Tom Zé entende ser difícil a um jovem de hoje imaginar que em Irará, há 60 ou 70 anos, rapaz algum ousasse sonhar em transar com uma namorada. A virtude deveria ser mantida sob vigilância severa. “Moça só se casava com 25, 30 anos, porque não havia emprego, recursos.”

E como da dificuldade às vezes brota a criatividade, a conversa das primas na sala, sem se saber ouvidas, rendeu informações úteis. “A canção mais pesada do disco é Dedo, inspirada no papo feminino sobre como driblar a proibição de ter sexo antes de casar.” Entre risos, as mais experientes compartilhavam o conhecimento digital por meio de rimas pornográficas. E as mais ingênuas descobriam o gosto pela burla.
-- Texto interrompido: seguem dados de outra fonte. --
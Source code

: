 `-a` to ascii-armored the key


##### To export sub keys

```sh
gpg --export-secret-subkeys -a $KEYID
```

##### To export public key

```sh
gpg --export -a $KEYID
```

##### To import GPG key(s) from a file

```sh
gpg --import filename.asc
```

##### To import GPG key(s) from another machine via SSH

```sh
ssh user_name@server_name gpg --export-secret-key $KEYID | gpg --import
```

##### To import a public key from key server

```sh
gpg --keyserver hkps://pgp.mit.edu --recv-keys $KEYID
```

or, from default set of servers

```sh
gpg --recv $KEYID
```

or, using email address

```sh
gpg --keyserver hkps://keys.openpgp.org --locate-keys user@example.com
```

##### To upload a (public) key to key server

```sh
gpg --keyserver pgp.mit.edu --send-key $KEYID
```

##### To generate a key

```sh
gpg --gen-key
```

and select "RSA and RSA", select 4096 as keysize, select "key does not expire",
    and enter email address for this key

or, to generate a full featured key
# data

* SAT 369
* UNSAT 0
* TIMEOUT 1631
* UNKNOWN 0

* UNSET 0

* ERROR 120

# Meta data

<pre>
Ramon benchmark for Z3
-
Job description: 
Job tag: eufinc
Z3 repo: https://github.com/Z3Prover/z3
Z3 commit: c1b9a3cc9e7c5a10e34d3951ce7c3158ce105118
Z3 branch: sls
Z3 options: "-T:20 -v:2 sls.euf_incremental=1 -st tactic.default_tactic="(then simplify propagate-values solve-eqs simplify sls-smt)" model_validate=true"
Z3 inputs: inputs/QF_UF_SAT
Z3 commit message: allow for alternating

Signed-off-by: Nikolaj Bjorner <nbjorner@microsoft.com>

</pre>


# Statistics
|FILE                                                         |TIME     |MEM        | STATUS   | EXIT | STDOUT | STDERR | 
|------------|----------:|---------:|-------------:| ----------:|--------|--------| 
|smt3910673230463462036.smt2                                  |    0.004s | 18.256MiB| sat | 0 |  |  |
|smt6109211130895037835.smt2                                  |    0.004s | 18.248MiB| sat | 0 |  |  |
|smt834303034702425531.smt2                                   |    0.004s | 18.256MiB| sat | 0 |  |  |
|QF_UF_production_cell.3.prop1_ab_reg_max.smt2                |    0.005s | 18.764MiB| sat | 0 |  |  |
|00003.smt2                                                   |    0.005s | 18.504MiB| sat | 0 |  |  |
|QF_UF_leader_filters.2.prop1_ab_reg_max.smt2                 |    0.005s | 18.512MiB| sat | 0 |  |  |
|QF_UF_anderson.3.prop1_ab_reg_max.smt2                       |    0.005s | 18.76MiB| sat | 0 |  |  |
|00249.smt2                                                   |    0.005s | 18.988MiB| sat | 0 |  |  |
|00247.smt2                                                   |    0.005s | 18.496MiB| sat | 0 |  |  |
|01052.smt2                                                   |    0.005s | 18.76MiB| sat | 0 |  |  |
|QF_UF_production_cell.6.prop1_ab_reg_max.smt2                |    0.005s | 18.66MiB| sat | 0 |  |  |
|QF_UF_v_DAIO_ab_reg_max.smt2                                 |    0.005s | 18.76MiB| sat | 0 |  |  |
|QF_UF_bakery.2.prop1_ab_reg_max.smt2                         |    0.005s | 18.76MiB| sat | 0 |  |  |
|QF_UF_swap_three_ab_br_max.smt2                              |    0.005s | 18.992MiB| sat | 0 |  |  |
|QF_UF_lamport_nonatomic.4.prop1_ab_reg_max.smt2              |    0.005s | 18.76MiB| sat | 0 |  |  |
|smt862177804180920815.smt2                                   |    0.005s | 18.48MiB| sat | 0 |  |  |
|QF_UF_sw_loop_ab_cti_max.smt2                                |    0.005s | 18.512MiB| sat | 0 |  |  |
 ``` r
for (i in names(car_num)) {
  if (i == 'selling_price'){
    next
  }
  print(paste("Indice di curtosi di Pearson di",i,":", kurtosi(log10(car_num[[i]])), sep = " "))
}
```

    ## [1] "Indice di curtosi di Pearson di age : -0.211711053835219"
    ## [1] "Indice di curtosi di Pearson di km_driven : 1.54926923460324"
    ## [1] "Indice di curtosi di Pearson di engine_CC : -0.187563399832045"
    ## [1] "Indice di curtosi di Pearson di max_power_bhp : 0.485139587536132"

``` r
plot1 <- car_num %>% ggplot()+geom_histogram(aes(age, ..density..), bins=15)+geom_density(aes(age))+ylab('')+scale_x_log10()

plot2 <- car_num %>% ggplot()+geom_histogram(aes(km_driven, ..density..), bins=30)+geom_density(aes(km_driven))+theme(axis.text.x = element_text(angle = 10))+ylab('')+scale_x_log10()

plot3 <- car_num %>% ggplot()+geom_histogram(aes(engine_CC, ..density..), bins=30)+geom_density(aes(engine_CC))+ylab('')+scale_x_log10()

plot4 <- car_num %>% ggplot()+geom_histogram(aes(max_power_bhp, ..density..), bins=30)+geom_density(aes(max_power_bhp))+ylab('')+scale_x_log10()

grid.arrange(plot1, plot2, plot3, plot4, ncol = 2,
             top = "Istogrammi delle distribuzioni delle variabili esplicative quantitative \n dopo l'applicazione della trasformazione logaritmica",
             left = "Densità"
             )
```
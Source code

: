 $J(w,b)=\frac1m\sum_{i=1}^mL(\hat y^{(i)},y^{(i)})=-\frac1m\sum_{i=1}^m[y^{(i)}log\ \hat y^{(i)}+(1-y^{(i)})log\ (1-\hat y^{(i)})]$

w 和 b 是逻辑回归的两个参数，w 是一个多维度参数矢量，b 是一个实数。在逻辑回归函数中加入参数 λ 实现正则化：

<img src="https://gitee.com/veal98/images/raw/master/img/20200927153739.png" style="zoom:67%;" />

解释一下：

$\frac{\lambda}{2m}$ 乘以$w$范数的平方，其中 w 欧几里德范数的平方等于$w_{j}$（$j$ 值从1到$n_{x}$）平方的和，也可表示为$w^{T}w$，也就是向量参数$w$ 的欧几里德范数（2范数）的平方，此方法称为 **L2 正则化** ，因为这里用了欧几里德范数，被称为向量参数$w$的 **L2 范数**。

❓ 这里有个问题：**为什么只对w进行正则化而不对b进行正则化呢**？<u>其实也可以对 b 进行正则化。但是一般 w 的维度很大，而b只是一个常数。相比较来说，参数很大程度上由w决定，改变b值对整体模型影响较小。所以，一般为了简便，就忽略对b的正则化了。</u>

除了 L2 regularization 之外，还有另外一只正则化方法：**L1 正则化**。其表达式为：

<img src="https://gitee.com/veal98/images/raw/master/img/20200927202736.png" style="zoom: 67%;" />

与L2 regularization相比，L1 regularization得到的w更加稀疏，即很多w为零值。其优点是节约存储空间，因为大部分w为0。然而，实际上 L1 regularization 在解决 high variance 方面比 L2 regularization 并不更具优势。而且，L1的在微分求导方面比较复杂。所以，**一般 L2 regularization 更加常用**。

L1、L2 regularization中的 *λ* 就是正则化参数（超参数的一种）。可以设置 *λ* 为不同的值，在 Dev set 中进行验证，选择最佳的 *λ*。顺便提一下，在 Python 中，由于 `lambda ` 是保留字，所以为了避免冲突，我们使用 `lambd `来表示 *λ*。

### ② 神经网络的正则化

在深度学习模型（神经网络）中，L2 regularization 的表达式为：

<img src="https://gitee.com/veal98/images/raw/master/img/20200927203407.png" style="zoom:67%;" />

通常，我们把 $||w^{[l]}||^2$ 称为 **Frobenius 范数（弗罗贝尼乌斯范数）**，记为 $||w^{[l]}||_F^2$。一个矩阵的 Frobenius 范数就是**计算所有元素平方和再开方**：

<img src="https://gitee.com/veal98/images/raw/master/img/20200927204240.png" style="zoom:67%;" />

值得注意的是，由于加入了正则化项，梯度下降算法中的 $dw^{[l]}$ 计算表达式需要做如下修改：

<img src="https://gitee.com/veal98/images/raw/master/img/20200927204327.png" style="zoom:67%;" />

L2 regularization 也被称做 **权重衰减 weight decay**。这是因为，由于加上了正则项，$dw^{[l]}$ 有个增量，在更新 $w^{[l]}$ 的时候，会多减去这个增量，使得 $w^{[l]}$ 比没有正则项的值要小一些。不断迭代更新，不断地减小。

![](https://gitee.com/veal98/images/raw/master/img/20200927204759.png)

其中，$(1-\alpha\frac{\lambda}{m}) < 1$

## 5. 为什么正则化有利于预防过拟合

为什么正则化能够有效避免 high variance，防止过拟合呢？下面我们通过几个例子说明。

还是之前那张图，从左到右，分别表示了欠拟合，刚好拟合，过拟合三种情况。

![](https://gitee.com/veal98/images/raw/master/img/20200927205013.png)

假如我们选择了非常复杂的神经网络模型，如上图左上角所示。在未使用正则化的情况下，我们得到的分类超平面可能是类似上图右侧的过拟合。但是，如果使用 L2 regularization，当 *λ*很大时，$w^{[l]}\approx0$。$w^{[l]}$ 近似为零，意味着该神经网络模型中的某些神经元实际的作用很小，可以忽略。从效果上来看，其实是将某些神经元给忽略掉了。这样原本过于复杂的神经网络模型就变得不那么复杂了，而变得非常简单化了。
A questão feminina acompanha Tom Zé desde sempre. “Descobri que era mulher aos 6 ou 7 anos”, revela, a fala afoita em contar a cena indelével na memória afetiva. “Um menino desses mais ousados, mais sabedor de descaração, veio me contar que as filhas da moça defronte, pessoal pobre que eu gostava, subiam em árvore sem calcinha. A raiva me dominou. Ao mesmo tempo, eu tinha muito medo, fui criado sob a égide do medo. Tinha medo que os meninos descobrissem que não pensava como eles e viessem me matar. Me doí pelas meninas, me senti ameaçado como elas. Tinha horror de alguém falar de mulher dessa forma, por isso digo que sou mulher, sinto como mulher, ajo como mulher, respeito mulher como mulher se respeita.”

Tal sensibilidade implicou cuidado extremo no fazer de Canções Eróticas de Ninar. “O assunto sexo desata uma violência estranha, o tema está sempre contaminado de agressão à mulher. Por isso foi uma luta escolher o repertório e nisso Neusa Martins, minha mulher e produtora, me ajudou muito.” Fundamentais também foram os arranjos de Paulo Lepetit.

Boa parte das 13 músicas foi composta há muito tempo e permaneceu à espera do momento certo. Por Baixo, por exemplo, delicada elegia à mulher, vestida de seda, timidez e pele crua, é de 1972. Outras faixas igualmente antigas tratam o tema com a sem-cerimônia das traquinagens que o menino envergonhado aprendeu ao longo da jornada.

Até se tornar o aclamado compositor de São São Paulo, Meu Amor, o hino à cidade de então 8 milhões de habitantes que acertou em cheio no coração da plateia, em pé a entoar a canção vencedora do 4º Festival de Música Popular Brasileira da TV Record, em 1968, mesmo ano em que participa do musical Arena Canta Bahia (direção de Augusto Boal), e do disco Tropicália, ou Panis et Circensis, o menino de Irará padeceu.

As incompreensões de uma família de escassos recursos afetivos e rigidez extrema com uma criança sensível causaram estragos. Muitas vezes recolheu-se à tristeza, o coração aos pedaços. O respeito entre os seus foi conquistado à medida de seu avanço nos estudos e do reconhecimento no programa Escada para o Sucesso, na TV Itapoan, em Salvador. “Eu lia os jornais e cantava improvisando. Tinha muito medo e vergonha, mas é o envergonhado que se dá bem no palco.”

Ali nasce o artista performático. “Um disco acontece no tempo, no teatro acontece no tempo e no espaço. Como não tenho pathos de cantor, não consigo dizer coisas capazes de emocionar pela beleza, pela emoção, preciso botar outro significado com corpo, gesto.”

Às vésperas dos 80, em 11 de outubro, velhice é condição que não lhe pertence. “Sempre fui menino, sempre procedi como menino, sempre me preparei para ser menino, faço ginástica todo dia, hidroginástica, alongamento, ioga.” E com teimosia de menino continua a cultivar ojeriza ao tédio.